Question 4-2 (LO 4-1) Internal control is a company’s plan to (1) safeguard the company’s assets and (2) improve the
accuracy and reliability of accounting information. Effective internal control builds a wall to prevent misuse of company funds by employees and fraudulent or errant financial reporting. Strong internal control systems allow greater reliance by investors on reported financial statements.
Question 4-3 (LO 4-1) Managers are entrusted with the resources of both the company’s lenders (liabilities) and owners
(stockholders' equity). They have an ethical responsibility to appropriately use and accurately report the company’s funds.
Question 4-4 (LO 4-1) Managers are motivated to manipulate financial statements to maximize their compensation,
increase the company’s stock price, and preserve their job.
Question 4-5 (LO 4-1) The fraud triangle represents the three elements of fraud: motive, rationalization, and
opportunity. To help prevent fraud, companies can eliminate the opportunity element by implementing internal controls.
Question 4-6 (LO 4-1) The major provisions of the Sarbanes-Oxley Act include the Public Company Accounting
Oversight Board, corporate executive accountability, limitation on nonaudit services, retention of work papers, auditor rotation, restrictions related to conflicts of interest, audit committee hires the auditor, and documentation of internal control.

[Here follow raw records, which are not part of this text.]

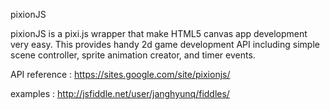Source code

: pixionJS

  pixionJS is a pixi.js wrapper that make HTML5 canvas app development very easy.
This provides handy 2d game development API including simple scene controller, sprite animation creator, and timer events.

API reference : https://sites.google.com/site/pixionjs/

examples : http://jsfiddle.net/user/janghyunq/fiddles/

Question 4-7 (LO 4-2) 1. Control Environment – The overall ethical tone of the company with respect to internal control. 2. Risk Assessment – Identification and analysis of internal and external risk factors that could
prevent a company’s objectives from being achieved. 3. Control Activities – The policies and procedures that help ensure that management’s directives are
being carried out. 4. Monitoring – Continuous observation of the internal control system. 5. Information and Communication – Systems designed to ensure accurate measurement of business
transactions and reliability of financial reports.
Question 4-8 (LO 4-2) Detective controls are designed to detect errors or fraud that have already occurred, while
preventive controls are designed to keep errors or fraud from occurring in the first place. Preventive controls include separation of duties, physical controls, proper authorizations, and employee management. Detective controls include reconciliations and performance reviews.
Question 4-9 (LO 4-2) Authorizing transactions, recording transactions, and maintaining control of the related assets
should be separated among employees.
Question 4-10 (LO 4-2) Everyone in a company has an impact on the operation and effectiveness of internal controls, but
the top executives are the ones who must take final responsibility for their establishment and success. The CEO and CFO sign a report each year assessing whether the internal controls are adequate. Section 404 of SOX requires not only that companies document their internal controls and assess their adequacy, but that the company’s auditors provide an opinion on management’s assessment.
Question 4-11 (LO 4-2) Internal controls cannot prevent financial misstatement in all cases, do not necessarily prevent
collusion by two or more people to circumvent internal controls, are more susceptible to fraud by top-level employees, and do not ensure a company’s success, or even survival.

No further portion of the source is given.